Common Imbalances Involving Cracks
Deeper cracks with a pale tongue indicate chronic injury to fluids and or tissues. There may be dehydration and/or kidney flushing due to toxins in the blood. The person will likely feel depleted and could benefit from foods that enrich the blood without overwhelming the digestive system. Bone broth, borscht, pomegranate juice and raisins all serve to rebuild the blood.
Deep cracks with a very red tongue are more severe indicating severe depletion of fluids / rasa dhatu and a flareup of Pitta. The excess heat has caused an imbalance in the blood (rasa and rakta dhatus) and may be burning up fluids (tejas burning ojas). Cooling foods like bitter greens, coconut water and aloe vera gel will bring relief.

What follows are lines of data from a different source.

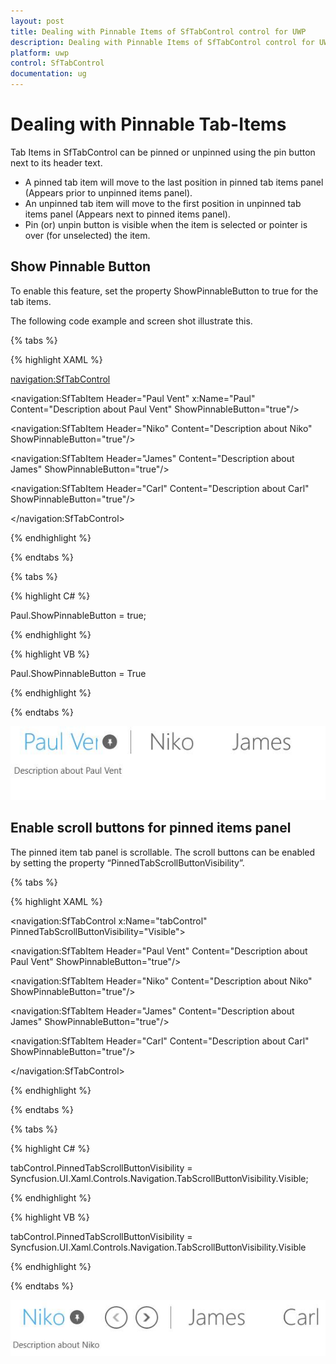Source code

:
 ```yaml
---
layout: post
title: Dealing with Pinnable Items of SfTabControl control for UWP
description: Dealing with Pinnable Items of SfTabControl control for UWP
platform: uwp
control: SfTabControl
documentation: ug
---
```


# Dealing with Pinnable Tab-Items

Tab Items in SfTabControl can be pinned or unpinned using the pin button next to its header text. 

* A pinned tab item will move to the last position in pinned tab items panel (Appears prior to unpinned items panel).
* An unpinned tab item will move to the first position in unpinned tab items panel (Appears next to pinned items panel).
* Pin (or) unpin button is visible when the item is selected or pointer is over (for unselected) the item.

## Show Pinnable Button 

To enable this feature, set the property ShowPinnableButton to true for the tab items.

The following code example and screen shot illustrate this.

{% tabs %}

{% highlight XAML %}

<navigation:SfTabControl>

<navigation:SfTabItem Header="Paul Vent" x:Name="Paul"
                      Content="Description about Paul Vent" ShowPinnableButton="true"/>

<navigation:SfTabItem Header="Niko"
                      Content="Description about Niko" ShowPinnableButton="true"/>

<navigation:SfTabItem Header="James"
                      Content="Description about James" ShowPinnableButton="true"/>

<navigation:SfTabItem Header="Carl"
                      Content="Description about Carl" ShowPinnableButton="true"/>

</navigation:SfTabControl>


{% endhighlight %}

{% endtabs %}

{% tabs %}

{% highlight C# %}

Paul.ShowPinnableButton = true;

{% endhighlight %}

{% highlight VB %}

Paul.ShowPinnableButton = True

{% endhighlight %}

{% endtabs %}


![](Dealing-with-Pinnable-Tabitems-images/Dealing-with-Pinnable-Tabitems-img1.jpeg)


## Enable scroll buttons for pinned items panel

The pinned item tab panel is scrollable. The scroll buttons can be enabled by setting the property “PinnedTabScrollButtonVisibility”.

{% tabs %}

{% highlight XAML %}

<navigation:SfTabControl x:Name="tabControl" PinnedTabScrollButtonVisibility="Visible">

<navigation:SfTabItem Header="Paul Vent" Content="Description about Paul Vent" ShowPinnableButton="true"/>

<navigation:SfTabItem Header="Niko" Content="Description about Niko" ShowPinnableButton="true"/>

<navigation:SfTabItem Header="James" Content="Description about James" ShowPinnableButton="true"/>

<navigation:SfTabItem Header="Carl" Content="Description about Carl" ShowPinnableButton="true"/>

</navigation:SfTabControl>



{% endhighlight %}

{% endtabs %}

{% tabs %}

{% highlight C# %}

tabControl.PinnedTabScrollButtonVisibility = Syncfusion.UI.Xaml.Controls.Navigation.TabScrollButtonVisibility.Visible;

{% endhighlight %}

{% highlight VB %}

tabControl.PinnedTabScrollButtonVisibility = Syncfusion.UI.Xaml.Controls.Navigation.TabScrollButtonVisibility.Visible

{% endhighlight %}

{% endtabs %}

![](Dealing-with-Pinnable-Tabitems-images/Dealing-with-Pinnable-Tabitems-img2.jpeg)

The most severe situation is cracks on a red shiny tongue. This means there has been severe injury to tissues, ojas, fluids and the blood plasma (rasa). The stomach is likely damaged and the body extremely depleted. The person will need the help of an advanced practitioner to recover from this level of imbalance, favoring building foods that are easy to digest such as bone broth, chicken soup, almonds, warm milk (if digested well) and ghee.
A tongue that appears shredded is likely the result of epileptic fits which cause a person to inadvertently chew their tongue.
Through accurate assessment of the underlying imbalances, you will notice that cracks heal and may even disappear altogether. The GI, and the tongue, are ever changing environments where rapid recovery, and decline as possible. Take a look at the following example from the Joyful Belly clinic:
|Before||After 3 Weeks|
The tongue is a digestive organ. Since we specialize in digestion at Joyful Belly, we specialize in tongue assessment and analysis. Students in our Mastering Ayurvedic Digestion & Nutrition program learn how to determine organ imbalances, constitutional strengths and deficiencies, as well as the quality and nature of fluids via tongue assessment.
The fascinating art of tongue assessment is a window into the interior of the client. The tongue shows the depth and nature of imbalances clueing practitioners into the gunas and doshas that need support. Observing the tongue allows you to measure the progress of a disorder as well as track the client’s recovery.
To start your journey into tongue analysis, begin by looking at your tongue in the mirror every morning.
Disclaimer: Conditions such as ‘Many cracks on tongue’ that cause tissue changes could be serious and should be checked by a medical doctor.